Не последовало ни вздоха, ни смачного поцелуя в лоб. Так я поняла, что добрые чувства здесь скрываются и маскируются, как партизаны. Вечером я легла на коврик и разрыдалась. С тех пор слезы навещали меня раз в неделю, я открывала им дверь и впускала переночевать. В одну из таких ночей я поняла, что богата. У меня было кое-что, чего не было у стыдливого хозяина дома: трагическая судьба. С ней не было хлопот по продаже, по набиванию цены. Трагическая судьба — незыблемое имущество. А те, кого одолевали только мелкие невзгоды, и волновались по всяким мелочам.
Никаких проблем с продовольствием не предвиделось, стиральных машин, автомобилей и чистящих средств было в избытке, и мама пришла к выводу, что мы счастливы.
— Что с тобой, Несмеяна, улыбнись хоть разок, — говорила она мне.

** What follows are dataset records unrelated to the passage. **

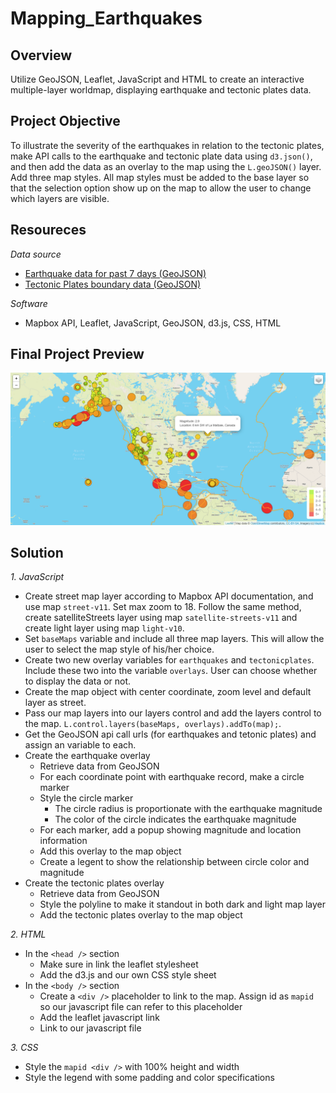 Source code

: # Mapping_Earthquakes

## Overview
Utilize GeoJSON, Leaflet, JavaScript and HTML to create an interactive multiple-layer worldmap, displaying earthquake and tectonic plates data. 

## Project Objective
To illustrate the severity of the earthquakes in relation to the tectonic plates, make API calls to the earthquake and tectonic plate data using `d3.json()`, and then add the data as an overlay to the map using the `L.geoJSON()` layer. Add three map styles. All map styles must be added to the base layer so that the selection option show up on the map to allow the user to change which layers are visible. 


## Resoureces
*Data source*
- [Earthquake data for past 7 days (GeoJSON)](https://earthquake.usgs.gov/earthquakes/feed/v1.0/summary/all_week.geojson)
- [Tectonic Plates boundary data (GeoJSON)](https://raw.githubusercontent.com/fraxen/tectonicplates/master/GeoJSON/PB2002_boundaries.json)

*Software*
- Mapbox API, Leaflet, JavaScript, GeoJSON, d3.js, CSS, HTML

## Final Project Preview
![website_preview](https://github.com/jjin92/Mapping_Earthquakes/blob/master/Earthquake_Challenge/screenshot.png)

## Solution
*1. JavaScript*
- Create street map layer according to Mapbox API documentation, and use map `street-v11`. Set max zoom to 18. Follow the same method, create satelliteStreets layer using map `satellite-streets-v11` and create light layer using map `light-v10`.
- Set `baseMaps` variable and include all three map layers. This will allow the user to select the map style of his/her choice.
- Create two new overlay variables for `earthquakes` and `tectonicplates`. Include these two into the variable `overlays`. User can choose whether to display the data or not. 
- Create the map object with center coordinate, zoom level and default layer as street.
- Pass our map layers into our layers control and add the layers control to the map.
`L.control.layers(baseMaps, overlays).addTo(map);`.
- Get the GeoJSON api call urls (for earthquakes and tetonic plates) and assign an variable to each.
- Create the earthquake overlay
    - Retrieve data from GeoJSON
    - For each coordinate point with earthquake record, make a circle marker
    - Style the circle marker
        - The circle radius is proportionate with the earthquake magnitude
        - The color of the circle indicates the earthquake magnitude
    - For each marker, add a popup showing magnitude and location information
    - Add this overlay to the map object
    - Create a legent to show the relationship between circle color and magnitude
- Create the tectonic plates overlay
    - Retrieve data from GeoJSON
    - Style the polyline to make it standout in both dark and light map layer
    - Add the tectonic plates overlay to the map object

*2. HTML*
- In the `<head />` section
    - Make sure in link the leaflet stylesheet
    - Add the d3.js and our own CSS style sheet
- In the `<body />` section
    - Create a `<div />` placeholder to link to the map. Assign id as `mapid` so our javascript file can refer to this placeholder
    - Add the leaflet javascript link
    - Link to our javascript file

*3. CSS*
- Style the `mapid <div />` with 100% height and width
- Style the legend with some padding and color specifications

Утратив широкую защитную оболочку родины, я закуталась в жалость к самой себе, ожесточилась к непривычному окружающему миру. Почувствовала себя вещью, которую мама поставила в чужой дом, несовершеннолетней невестой, отброшенной на сто лет назад, насильно выданной замуж за страну, похожую на строгого старика. Мне полагалось любить и уважать его, навеки связать с ним свою жизнь. Меня предали в лучших человеческих чувствах. Мама не выставила передо мной сотню принцев, не спросила:
— Кто из них тебе по сердцу?
Или:
— Ты вообще-то собираешься замуж?
Она решительно заявила:
— Здесь никто никого не принуждает.
Моя страна осталась для меня утраченным родным языком, хихиканьем с подружками, неразрывной душевной связью, влекущим вдаль теплым течением. У меня были жабры, и вдруг меня выбросили на берег, я слышала, как росли легкие, и каждый вдох причинял боль. Брат по-прежнему продолжал меня колотить, не обращая внимания на более гуманное общество. Я переехала.
Мир раскололся на «я» и «чужой край». Я называла его «мужем». Взглянув на «мужа», я видела то, чего не видел он. Его лицо было не круглым и полным, как луна, а вытянутым и жестким, как пшеничное зернышко. Глаза мои не отдыхали на нем. Он был занят прорастанием, созреванием, ждал завтрашнего, и послезавтрашнего, и послепослезавтрашнего урожая. Каким было это лицо во сне? Мне хотелось погладить его и разгладить, но оно внушало страх. Из его слов сразу рождались дела. Идеи не парили в воздухе на манер воздушных шаров, а схватывались на лету и включались в планы. Время, место, порядок действий, предусмотрительность. Чтобы стать здесь своей, мне пришлось бы уподобить «мужа» землякам, которые любят рассказывать анекдоты и сны, а не действовать. Но сделать это было так же непросто, как сдвинуть с места снежные вершины, маячившие на горизонте в ясные дни.
* * *
На двор въезжает автозак с затемненными стеклами. Я поднимаюсь по ступеням, в зале ожидания листаю глянцевые журналы, единственные хранители цвета в этом помещении, и до появления самодовольного полицейского бегло просматриваю историю убийства.
— Что это за случай?
— Организованная преступность. Они приезжают сюда воровать. А у нас не магазин самообслуживания.
Молодой подсудимый, покачиваясь, входит в комнату, закатывает глаза, дрожит и закрывает впалую грудь курткой из овчины.
— У меня ломка. Меня отпустят?
Адвокат вперился в документы широко открытыми голубыми глазами. Его каштановые локоны поднимаются от возмущения.
— Кража трех бутылок одеколона не может являться законным основанием для удержания вас в тюрьме.